Perkembangan Muhammadiyah ternyata sangat cepat. Beberapa tahun setelah berdiri saja, telah berdiri cabang-cabang Muhammadiyah. Di Srandakan, Wonosari, Imogiri, dan lain sebagainya. Untuk menghindari hal-hal yang tidak diinginkan terjadi saat itu Pemerintah Hindia Belanda tidak merestui perkembangan Muhammadiyah, karena awalnya hanya diberikan izin untuk bergerak di daerah Yogyakarta saja– akhirnya di luar Yogyakarta, cabang Muhammadiyah berdiri dengan nama lain. Sebut saja Nurul Islam di Pekalongan, Al-Munir di Makassar, Ahmadiyah di Garut, dan perkumpulan SATF (Shiddiq, Amanah, Tabligh, Fathonah) di Surakarta. Mulailah berturut-turut, Muhammadiyah mendirikan sekolah. Di Karangkajen, Yogyakarta pada 1913, di Lempuyangan tahun 1915, di Pasar Gede (Kota Gede) tahun1916, dan seterusnya. Tahun 1918 didirikanlah sekolah bagi calon guru agama yang dinamakan Qismul Arqa. Qismul Arqa ini yang kemudian kelak menjadi Madrasah Mu’allimin dan Mu’allimaat Muhammadiyah Yogyakarta, sekolah kader enam tahun yang dikelola langsung oleh Pimpinan Pusat Muhammadiyah. Pada 1915, majalah Soewara Moehammadijah diterbitkan, menggunakan Bahasa dan huruf Jawa. Majalah Soewara Moehammadijah dipimpin oleh Haji Fachrodin, dengan anggota redaksi: H. Ahmad Dahlan, H.M. Hisyam, R.H. Djalil, M. Siradj, Soemodirdjo, Djojosugito dan R.H. Hadjid. Dalam penerbitan edisi itu disebutkan pengelola administrasi: H.M. Ma’roef dibantu Achsan B. Wadana, dengan alamat redaksi dan tata usaha di Jagang Barat, Kauman, Yogyakarta. Terbitan tahun pertama dicetak di Percetakan Pakualaman. Berikutnya pembentukan organisasi kaum perempuan Muhammadiyah, yaitu ‘Aisyiyah. Perkumpulan Muhammadiyah Isteri ini kemudian menjadi organisasi otonom khusus, ‘Aisyiyah diresmikan pada 27 Rajab 1335 H/19 Mei 1917 dalam perhelatan akbar yang meriah bertepatan dengan momen Isra Mi’raj Nabi Muhammad. Sembilan perempuan terpilih sebagai sang pemula kepemimpinan ‘Aisyiyah.

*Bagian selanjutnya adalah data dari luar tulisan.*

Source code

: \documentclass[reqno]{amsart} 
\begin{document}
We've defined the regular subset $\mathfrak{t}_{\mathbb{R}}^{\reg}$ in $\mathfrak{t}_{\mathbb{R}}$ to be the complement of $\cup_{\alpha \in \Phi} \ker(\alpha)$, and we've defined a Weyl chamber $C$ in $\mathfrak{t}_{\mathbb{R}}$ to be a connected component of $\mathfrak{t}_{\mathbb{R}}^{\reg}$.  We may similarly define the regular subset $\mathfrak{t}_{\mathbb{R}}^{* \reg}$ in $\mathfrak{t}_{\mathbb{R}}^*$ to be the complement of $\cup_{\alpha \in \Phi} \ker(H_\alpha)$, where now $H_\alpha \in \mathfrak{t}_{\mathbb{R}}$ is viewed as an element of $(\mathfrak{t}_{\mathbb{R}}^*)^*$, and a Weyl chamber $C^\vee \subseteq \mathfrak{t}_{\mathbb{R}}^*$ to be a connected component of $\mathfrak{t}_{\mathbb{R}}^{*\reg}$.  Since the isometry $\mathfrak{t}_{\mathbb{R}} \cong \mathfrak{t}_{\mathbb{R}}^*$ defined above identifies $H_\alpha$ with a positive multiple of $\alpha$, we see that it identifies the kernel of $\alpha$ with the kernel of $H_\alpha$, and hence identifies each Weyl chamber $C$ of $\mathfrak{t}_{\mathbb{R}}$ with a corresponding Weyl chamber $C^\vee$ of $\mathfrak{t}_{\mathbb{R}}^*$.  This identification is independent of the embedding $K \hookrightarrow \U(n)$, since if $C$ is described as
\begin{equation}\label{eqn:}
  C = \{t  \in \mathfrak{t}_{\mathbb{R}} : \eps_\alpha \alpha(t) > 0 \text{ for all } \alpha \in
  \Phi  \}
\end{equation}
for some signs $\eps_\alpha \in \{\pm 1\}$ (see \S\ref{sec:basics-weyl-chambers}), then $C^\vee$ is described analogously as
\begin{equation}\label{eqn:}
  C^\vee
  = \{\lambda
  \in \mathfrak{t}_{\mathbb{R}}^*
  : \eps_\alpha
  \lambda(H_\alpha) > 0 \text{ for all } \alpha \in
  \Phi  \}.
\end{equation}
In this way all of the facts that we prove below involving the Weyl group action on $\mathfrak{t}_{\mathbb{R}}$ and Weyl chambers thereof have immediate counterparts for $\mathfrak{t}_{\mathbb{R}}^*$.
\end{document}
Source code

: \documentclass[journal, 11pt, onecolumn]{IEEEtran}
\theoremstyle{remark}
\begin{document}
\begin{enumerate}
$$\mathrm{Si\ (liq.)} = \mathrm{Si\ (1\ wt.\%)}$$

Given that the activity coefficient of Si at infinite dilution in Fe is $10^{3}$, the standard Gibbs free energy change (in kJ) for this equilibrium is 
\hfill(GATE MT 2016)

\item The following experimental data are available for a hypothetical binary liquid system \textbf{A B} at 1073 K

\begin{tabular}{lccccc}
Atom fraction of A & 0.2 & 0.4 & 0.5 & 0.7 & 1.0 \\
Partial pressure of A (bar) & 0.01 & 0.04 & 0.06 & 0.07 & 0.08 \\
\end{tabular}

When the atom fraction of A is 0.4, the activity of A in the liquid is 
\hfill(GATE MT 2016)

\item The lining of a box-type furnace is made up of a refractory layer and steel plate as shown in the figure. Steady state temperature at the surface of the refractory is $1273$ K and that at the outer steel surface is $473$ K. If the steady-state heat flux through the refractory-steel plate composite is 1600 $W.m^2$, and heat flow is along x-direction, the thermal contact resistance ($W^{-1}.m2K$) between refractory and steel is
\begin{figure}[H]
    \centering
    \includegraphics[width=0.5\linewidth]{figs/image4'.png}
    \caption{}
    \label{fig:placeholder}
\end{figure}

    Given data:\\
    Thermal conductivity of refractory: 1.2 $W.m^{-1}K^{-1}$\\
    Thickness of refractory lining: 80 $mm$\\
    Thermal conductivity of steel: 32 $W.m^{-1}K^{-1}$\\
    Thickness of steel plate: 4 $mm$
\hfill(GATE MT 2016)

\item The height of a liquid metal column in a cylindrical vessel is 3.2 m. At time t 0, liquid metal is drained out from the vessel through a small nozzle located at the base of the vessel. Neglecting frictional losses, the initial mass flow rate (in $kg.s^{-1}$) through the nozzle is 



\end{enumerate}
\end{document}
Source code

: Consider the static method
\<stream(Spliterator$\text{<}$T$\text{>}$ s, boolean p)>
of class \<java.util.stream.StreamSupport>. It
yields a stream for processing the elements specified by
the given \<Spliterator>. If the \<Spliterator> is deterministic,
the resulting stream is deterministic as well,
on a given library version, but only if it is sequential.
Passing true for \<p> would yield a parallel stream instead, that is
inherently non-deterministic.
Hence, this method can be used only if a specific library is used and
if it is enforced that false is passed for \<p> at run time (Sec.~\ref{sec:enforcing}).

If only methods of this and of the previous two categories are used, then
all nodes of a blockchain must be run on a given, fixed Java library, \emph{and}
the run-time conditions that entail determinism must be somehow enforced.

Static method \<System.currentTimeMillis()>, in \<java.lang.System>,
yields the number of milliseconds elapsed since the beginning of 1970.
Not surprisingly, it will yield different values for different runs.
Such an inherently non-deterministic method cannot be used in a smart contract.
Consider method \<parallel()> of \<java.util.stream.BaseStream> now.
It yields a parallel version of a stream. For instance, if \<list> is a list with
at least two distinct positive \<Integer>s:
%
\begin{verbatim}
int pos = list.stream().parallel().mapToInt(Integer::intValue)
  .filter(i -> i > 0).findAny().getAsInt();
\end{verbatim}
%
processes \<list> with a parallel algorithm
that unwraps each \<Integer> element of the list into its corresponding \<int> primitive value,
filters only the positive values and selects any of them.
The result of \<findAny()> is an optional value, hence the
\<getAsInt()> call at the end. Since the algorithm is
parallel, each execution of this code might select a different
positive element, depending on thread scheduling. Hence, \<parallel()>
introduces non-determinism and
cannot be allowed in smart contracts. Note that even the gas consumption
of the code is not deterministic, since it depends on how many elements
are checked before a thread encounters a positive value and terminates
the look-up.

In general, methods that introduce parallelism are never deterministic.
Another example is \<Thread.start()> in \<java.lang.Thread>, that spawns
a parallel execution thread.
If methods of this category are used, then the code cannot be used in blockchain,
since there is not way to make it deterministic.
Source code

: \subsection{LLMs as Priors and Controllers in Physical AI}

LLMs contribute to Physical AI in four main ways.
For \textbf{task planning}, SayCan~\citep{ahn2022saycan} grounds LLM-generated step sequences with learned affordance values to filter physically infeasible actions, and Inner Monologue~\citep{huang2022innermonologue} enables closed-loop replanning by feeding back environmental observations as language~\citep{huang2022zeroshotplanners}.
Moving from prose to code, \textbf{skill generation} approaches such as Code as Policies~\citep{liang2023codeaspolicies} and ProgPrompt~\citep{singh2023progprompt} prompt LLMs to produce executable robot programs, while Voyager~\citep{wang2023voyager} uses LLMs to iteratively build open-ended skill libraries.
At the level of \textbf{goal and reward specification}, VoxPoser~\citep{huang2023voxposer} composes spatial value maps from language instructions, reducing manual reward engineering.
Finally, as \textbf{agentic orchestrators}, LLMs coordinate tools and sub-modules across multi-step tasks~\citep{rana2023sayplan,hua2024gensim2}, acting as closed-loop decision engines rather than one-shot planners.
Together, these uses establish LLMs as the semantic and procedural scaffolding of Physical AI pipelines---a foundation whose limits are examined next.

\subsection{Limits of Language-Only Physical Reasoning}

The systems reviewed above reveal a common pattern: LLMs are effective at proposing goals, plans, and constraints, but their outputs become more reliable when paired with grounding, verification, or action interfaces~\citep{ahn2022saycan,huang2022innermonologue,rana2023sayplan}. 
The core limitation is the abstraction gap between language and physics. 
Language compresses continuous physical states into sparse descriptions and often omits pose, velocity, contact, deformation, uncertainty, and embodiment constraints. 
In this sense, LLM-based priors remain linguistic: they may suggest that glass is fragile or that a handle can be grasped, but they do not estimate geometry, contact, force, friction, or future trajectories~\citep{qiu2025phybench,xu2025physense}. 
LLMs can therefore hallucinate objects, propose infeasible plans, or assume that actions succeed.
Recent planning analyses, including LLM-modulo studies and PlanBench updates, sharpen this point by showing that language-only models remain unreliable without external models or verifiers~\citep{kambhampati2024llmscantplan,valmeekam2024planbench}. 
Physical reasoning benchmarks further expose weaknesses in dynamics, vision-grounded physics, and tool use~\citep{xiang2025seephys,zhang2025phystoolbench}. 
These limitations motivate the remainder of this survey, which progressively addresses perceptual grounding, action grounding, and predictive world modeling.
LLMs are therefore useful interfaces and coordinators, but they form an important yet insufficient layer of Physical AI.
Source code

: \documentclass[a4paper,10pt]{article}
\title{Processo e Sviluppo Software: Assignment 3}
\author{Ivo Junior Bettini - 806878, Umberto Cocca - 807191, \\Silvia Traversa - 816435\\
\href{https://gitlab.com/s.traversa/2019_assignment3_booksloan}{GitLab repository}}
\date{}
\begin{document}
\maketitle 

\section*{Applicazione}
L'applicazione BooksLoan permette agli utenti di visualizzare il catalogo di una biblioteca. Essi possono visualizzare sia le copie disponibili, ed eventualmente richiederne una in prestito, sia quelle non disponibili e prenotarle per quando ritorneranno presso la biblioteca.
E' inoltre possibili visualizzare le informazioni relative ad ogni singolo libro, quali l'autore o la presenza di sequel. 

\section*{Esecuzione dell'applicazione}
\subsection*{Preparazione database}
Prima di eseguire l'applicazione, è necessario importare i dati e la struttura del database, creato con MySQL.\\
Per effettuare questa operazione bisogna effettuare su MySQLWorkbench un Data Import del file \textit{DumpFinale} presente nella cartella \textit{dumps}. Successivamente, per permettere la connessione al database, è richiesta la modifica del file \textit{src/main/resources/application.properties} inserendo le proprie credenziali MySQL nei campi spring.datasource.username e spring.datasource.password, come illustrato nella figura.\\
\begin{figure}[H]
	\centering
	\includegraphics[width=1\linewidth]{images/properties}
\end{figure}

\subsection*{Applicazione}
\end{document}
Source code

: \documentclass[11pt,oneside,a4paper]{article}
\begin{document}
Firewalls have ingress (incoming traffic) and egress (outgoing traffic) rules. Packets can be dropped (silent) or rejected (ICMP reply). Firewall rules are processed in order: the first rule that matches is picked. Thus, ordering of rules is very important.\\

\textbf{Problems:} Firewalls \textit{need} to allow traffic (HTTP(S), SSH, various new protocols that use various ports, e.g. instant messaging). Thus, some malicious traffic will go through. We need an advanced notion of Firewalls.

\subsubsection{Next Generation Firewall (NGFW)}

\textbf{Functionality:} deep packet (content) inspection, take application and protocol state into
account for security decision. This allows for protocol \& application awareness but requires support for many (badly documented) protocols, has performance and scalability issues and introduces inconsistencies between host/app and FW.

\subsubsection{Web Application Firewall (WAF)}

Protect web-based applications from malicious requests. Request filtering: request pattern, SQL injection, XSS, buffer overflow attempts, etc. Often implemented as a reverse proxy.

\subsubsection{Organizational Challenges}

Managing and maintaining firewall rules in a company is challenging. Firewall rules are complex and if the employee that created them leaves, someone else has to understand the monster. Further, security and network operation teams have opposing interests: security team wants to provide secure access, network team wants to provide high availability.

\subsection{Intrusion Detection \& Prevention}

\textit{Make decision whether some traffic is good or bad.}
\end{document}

Mereka antara lain adalah Siti Bariyah, Siti Dawimah, Siti Dalalah, Siti Busyro (putri KHA Dahlan), Siti Dawingah, dan Siti Badilah Zuber. Siti Bariyah mendapatkan amanah sebagai ketua pertama aisyiah

3.      KEPEMIMPINAN MUHAMMADIYAH 100 TAHUN

Sejak 1912 sampai 2017 persyarikatan Muhammadiyah telah melakukan permusyawaratan pimpinan tingkat pusat/nasional sebanyak 46 kali. Tahun 1912 sampai dengan 1925 dalam bentuk Rapat Tahunan yang diselenggarakan setiap tahun (Rapat Tahunan ke 1 -14). Tahun 1926-1941 dengan nama Kongres Tahunan (Kongres ke 15-30). Tahun 1944 (masa pendudukan Jepang) permusyawaratan tersebut di diberi nama Muktamar Darurat. Tahun 1946 diselenggarakan Silaturahmi se-Jawa. Tahun 1950 diselenggarakan lagi permusyawaratan nasional dengan nama Muktamar ke- 31. Sampai Muktamar ke-40 (1978) permusyawaratan ini diselenggarakan dalam selang waktu 3 tahunan. Baru mulai Muktamar ke-41 (1985) sampai terakhir Muktamar 1 Abad (ke-46, tahun 2010) muktamar diselenggarakan dalam selang waktu 5 tahun.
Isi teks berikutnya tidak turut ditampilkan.